Centre for Cancer Prevention, Wolfson Institute of Preventive Medicine, Queen Mary University of London, Charterhouse Square, London, EC1M 6BQ, UK.
Centre for Imaging Science, School of Health Sciences, University of Manchester, Stopford Building, Oxford Road, Manchester, M13 9PT, UK.
Breast Cancer Res. 2017 Oct 18;19(1):114. doi: 10.1186/s13058-017-0906-6.
The percentage of mammographic dense tissue (PD) is an important risk factor for breast cancer, and there is some evidence that texture features may further improve predictive ability. However, relatively little work has assessed or validated textural feature algorithms using raw full field digital mammograms (FFDM).
A case-control study nested within a screening cohort (age 46-73 years) from Manchester UK was used to develop a texture feature risk score (264 cases diagnosed at the same time as mammogram of the contralateral breast, 787 controls) using the least absolute shrinkage and selection operator (LASSO) method for 112 features, and validated in a second case-control study from the same cohort but with cases diagnosed after the index mammogram (317 cases, 931 controls). Predictive ability was assessed using deviance and matched concordance index (mC). The ability to improve risk estimation beyond percent volumetric density (Volpara) was evaluated using conditional logistic regression.

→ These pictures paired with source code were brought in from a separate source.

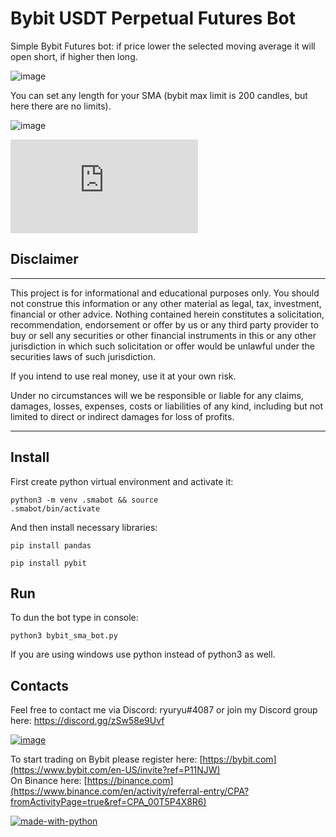 # Bybit USDT Perpetual Futures Bot
Simple Bybit Futures bot: if price lower the selected moving average it will open short, if higher then long.

![image](https://user-images.githubusercontent.com/81808867/213633538-a9b29301-716a-4287-8066-ef893290780d.png)


You can set any length for your SMA (bybit max limit is 200 candles, but here there are no limits).

![image](https://user-images.githubusercontent.com/81808867/213634321-12b145e7-1f06-4e74-8d7e-be95b2d15e58.png)


[![Latest release](https://badgen.net/github/release/Naereen/Strapdown.js)](https://aadresearch.xyz)

## Disclaimer
<hr>
This project is for informational and educational purposes only. You should not construe this information or any other material as legal, tax, investment, financial or other advice. Nothing contained herein constitutes a solicitation, recommendation, endorsement or offer by us or any third party provider to buy or sell any securities or other financial instruments in this or any other jurisdiction in which such solicitation or offer would be unlawful under the securities laws of such jurisdiction.

If you intend to use real money, use it at your own risk.

Under no circumstances will we be responsible or liable for any claims, damages, losses, expenses, costs or liabilities of any kind, including but not limited to direct or indirect damages for loss of profits.
<hr>

## Install

First create python virtual environment and activate it:

<code>python3 -m venv .smabot && source .smabot/bin/activate</code>

And then install necessary libraries:

<code>pip install pandas</code>

<code>pip install pybit</code>

## Run

To dun the bot type in console:

<code>python3 bybit_sma_bot.py</code>

If you are using windows use python instead of python3 as well.

## Contacts
Feel free to contact me via Discord: ryuryu#4087
or join my Discord group here: https://discord.gg/zSw58e9Uvf

<a href="https://discord.gg/zSw58e9Uvf">![image](https://user-images.githubusercontent.com/81808867/166115186-70de12b2-39fd-4eda-bb12-c1d8bec24ac6.png)</a>

To start trading on Bybit please register here: [https://bybit.com](https://www.bybit.com/en-US/invite?ref=P11NJW)<br>
On Binance here: [https://binance.com](https://www.binance.com/en/activity/referral-entry/CPA?fromActivityPage=true&ref=CPA_00T5P4X8R6)

[![made-with-python](https://img.shields.io/badge/Made%20with-Python-1f425f.svg)](https://www.python.org/)


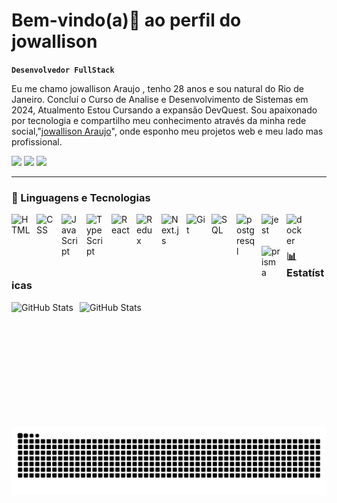 # Bem-vindo(a)🖖 ao perfil do jowallison

**`Desenvolvedor FullStack`**

Eu me chamo jowallison Araujo , tenho 28 anos e sou natural do Rio de Janeiro. Concluí o Curso de Analise e Desenvolvimento de Sistemas em 2024, Atualmento Estou Cursando a expansão DevQuest. Sou apaixonado por tecnologia e compartilho meu conhecimento através da minha rede social,"[jowallison Araujo](https://www.linkedin.com/in/jowallison-araujo/)", onde esponho meu projetos web e meu lado mas profissional.

<div> 
 <a href="https://instagram.com/jo_araujoo_" target="_blank"><img src="https://img.shields.io/badge/-Instagram-%23E4405F?style=for-the-badge&logo=instagram&logoColor=white" target="_blank"></a>
 <a href = "mailto:jowallisonaraujo@gmail.com"><img src="https://img.shields.io/badge/-Gmail-%23333?style=for-the-badge&logo=gmail&logoColor=white" target="_blank"></a>
  <a href="https://www.linkedin.com/in/jowallison-neves-b15211232/" target="_blank"><img src="https://img.shields.io/badge/-LinkedIn-%230077B5?style=for-the-badge&logo=linkedin&logoColor=white" target="_blank"></a>
</div>






---

### 🤖 Linguagens e Tecnologias

<img 
    align="left" 
    alt="HTML"
    title="HTML" 
    width="30px" 
    style="padding-right: 10px;" 
    src="https://cdn.jsdelivr.net/gh/devicons/devicon@latest/icons/html5/html5-original.svg" 
/>
<img 
    align="left" 
    alt="CSS" 
    title="CSS"
    width="30px" 
    style="padding-right: 10px;" 
    src="https://cdn.jsdelivr.net/gh/devicons/devicon@latest/icons/css3/css3-original.svg" 
/>
<img 
    align="left" 
    alt="JavaScript" 
    title="JavaScript"
    width="30px" 
    style="padding-right: 10px;" 
    src="https://cdn.jsdelivr.net/gh/devicons/devicon@latest/icons/javascript/javascript-original.svg" 
/>
<img 
    align="left" 
    alt="TypeScript"
    title="TypeScript" 
    width="30px" 
    style="padding-right: 10px;" 
    src="https://cdn.jsdelivr.net/gh/devicons/devicon@latest/icons/typescript/typescript-original.svg" 
/>
<img 
    align="left" 
    alt="React"
    title="React" 
    width="30px" 
    style="padding-right: 10px;" 
    src="https://cdn.jsdelivr.net/gh/devicons/devicon@latest/icons/react/react-original.svg" 
/>

<img
    align="left" 
    alt="Redux"
    title="Redux" 
    width="30px" 
    style="padding-right: 10px;" 
    src="https://cdn.jsdelivr.net/gh/devicons/devicon@latest/icons/redux/redux-original.svg"
/>

<img 
    align="left" 
    alt="Next.js" 
    title="Next.js"
    width="30px" 
    style="padding-right: 10px;" 
    src="https://cdn.jsdelivr.net/gh/devicons/devicon@latest/icons/nextjs/nextjs-original.svg" 
/>

<img 
    align="left" 
    alt="Git" 
    title="Git"
    width="30px" 
    style="padding-right: 10px;" 
    src="https://cdn.jsdelivr.net/gh/devicons/devicon@latest/icons/git/git-original.svg" 
/>

<img 
    align="left" 
    alt="SQL" 
    title="SQL"
    width="30px" 
    style="padding-right: 10px;" 
    src="https://cdn.jsdelivr.net/gh/devicons/devicon@latest/icons/azuresqldatabase/azuresqldatabase-original.svg"
/>

<img
    align="left" 
    alt="postgresql"
    title="postgresql" 
    width="30px" 
    style="padding-right: 10px;" 
    src="https://cdn.jsdelivr.net/gh/devicons/devicon@latest/icons/postgresql/postgresql-original-wordmark.svg"
/>

<img 
    align="left" 
    alt="jest" 
    title="jest"
    width="30px" 
    style="padding-right: 10px;" 
    src="https://cdn.jsdelivr.net/gh/devicons/devicon@latest/icons/jest/jest-plain.svg"
/>
<img 
    align="left" 
    alt="docker" 
    title="docker"
    width="30px" 
    style="padding-right: 10px;" 
    src="https://cdn.jsdelivr.net/gh/devicons/devicon@latest/icons/docker/docker-original.svg"
/>

<img 
    align="left" 
    alt="prisma" 
    title="prisma"
    width="30px" 
    style="padding-right: 10px;" 
    src="https://cdn.jsdelivr.net/gh/devicons/devicon@latest/icons/prisma/prisma-original.svg"
/>
          

<br/>
<br/>

 
### 📊 Estatísticas

<p>
  <img 
    align="left" 
    alt="GitHub Stats" 
    height="200" 
    style="padding-right: 10px;" 
    src="https://github-readme-stats.vercel.app/api?username=jowallison&show_icons=true&theme=chartreuse-dark&include_all_commits=true&locale=pt-br" 
  />

<img 
      align="left" 
      alt="GitHub Stats" 
      height="200" 
      src="https://github-readme-stats.vercel.app/api/top-langs/?username=jowallison&theme=chartreuse-dark&layout=compact&custom_title=Tecnologias&langs_count=9" 
  />
  
</p>

<picture align="center">
  <source media="(prefers-color-scheme: dark)" srcset="https://raw.githubusercontent.com/jowallison/jowallison/output/github-contribution-grid-snake-dark.svg">
  <source media="(prefers-color-scheme: light)" srcset="https://raw.githubusercontent.com/jowallison/jowallison/output/github-contribution-grid-snake-dark.svg">
  <img align="center" alt="github contribution grid snake animation" src="https://raw.githubusercontent.com/jowallison/jowallison/output/github-contribution-grid-snake.svg">
</picture>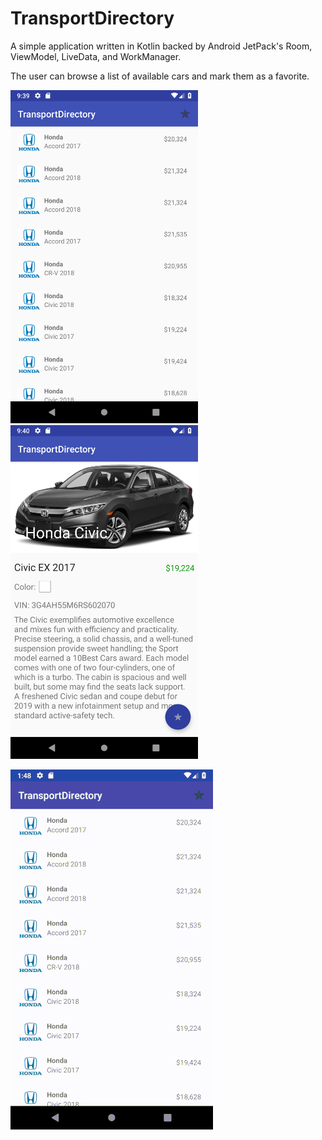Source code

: # TransportDirectory

A simple application written in Kotlin backed by Android JetPack's Room, ViewModel, LiveData, and WorkManager.


The user can browse a list of available cars and mark them as a favorite. 



<img src="https://github.com/CapTechMobile/TransportDirectory/blob/master/CarList.png" width="300"> <img src="https://github.com/CapTechMobile/TransportDirectory/blob/master/CarDetails.png" width="300">


![Transport Directory](https://github.com/CapTechMobile/TransportDirectory/blob/master/TransportDirectorySmall.gif)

The strongest features identified in the training set were "sum average" based on the grey-level co-occurrence matrix at low image resolutions (original resolution 10.628 pixels per mm; downsized by factors of 16, 32 and 64), which had a better deviance and mC than volumetric PD. In the validation study, the risk score combining the three sum average features achieved a better deviance than volumetric PD (Δχ = 10.55 or 6.95 if logarithm PD) and a similar mC to volumetric PD (0.58 and 0.57, respectively). The risk score added independent information to volumetric PD (Δχ = 14.38, p = 0.0008).
Textural features based on digital mammograms improve risk assessment beyond volumetric percentage density. The features and risk score developed need further investigation in other settings.
乳腺组织的致密程度(PD)百分比是乳腺癌的一个重要危险因素,有证据表明纹理特征可能进一步提高预测能力。然而,相对较少的工作使用原始全视野数字乳腺 X 线摄影(FFDM)评估或验证纹理特征算法。
使用英国曼彻斯特的一项病例对照研究(年龄 46-73 岁),该研究嵌套在筛查队列中,使用最小绝对收缩和选择算子(LASSO)方法为 112 个特征开发了纹理特征风险评分(在对侧乳房进行乳房 X 线摄影的同时诊断出 264 例病例,787 例对照),并在同一队列的第二个病例对照研究中进行了验证,但病例是在指数乳房 X 线摄影后诊断出的(317 例病例,931 例对照)。使用偏差和匹配一致性指数(mC)评估预测能力。使用条件逻辑回归评估了在百分比体积密度(Volpara)之外改善风险估计的能力。
在训练集中确定的最强特征是基于灰度共生矩阵的“总和平均值”,该特征在低图像分辨率下(原始分辨率为 10.628 像素/毫米;缩小因子为 16、32 和 64),其偏差和 mC 均优于体积 PD。在验证研究中,结合三个总和平均值特征的风险评分在偏差方面优于体积 PD(Δχ=10.55 或对数 PD 为 6.95),mC 与体积 PD 相似(分别为 0.58 和 0.57)。风险评分增加了体积 PD 的独立信息(Δχ=14.38,p=0.0008)。
基于数字乳腺 X 线摄影的纹理特征可提高体积百分比密度之外的风险评估。需要进一步在其他环境中研究这些特征和风险评分。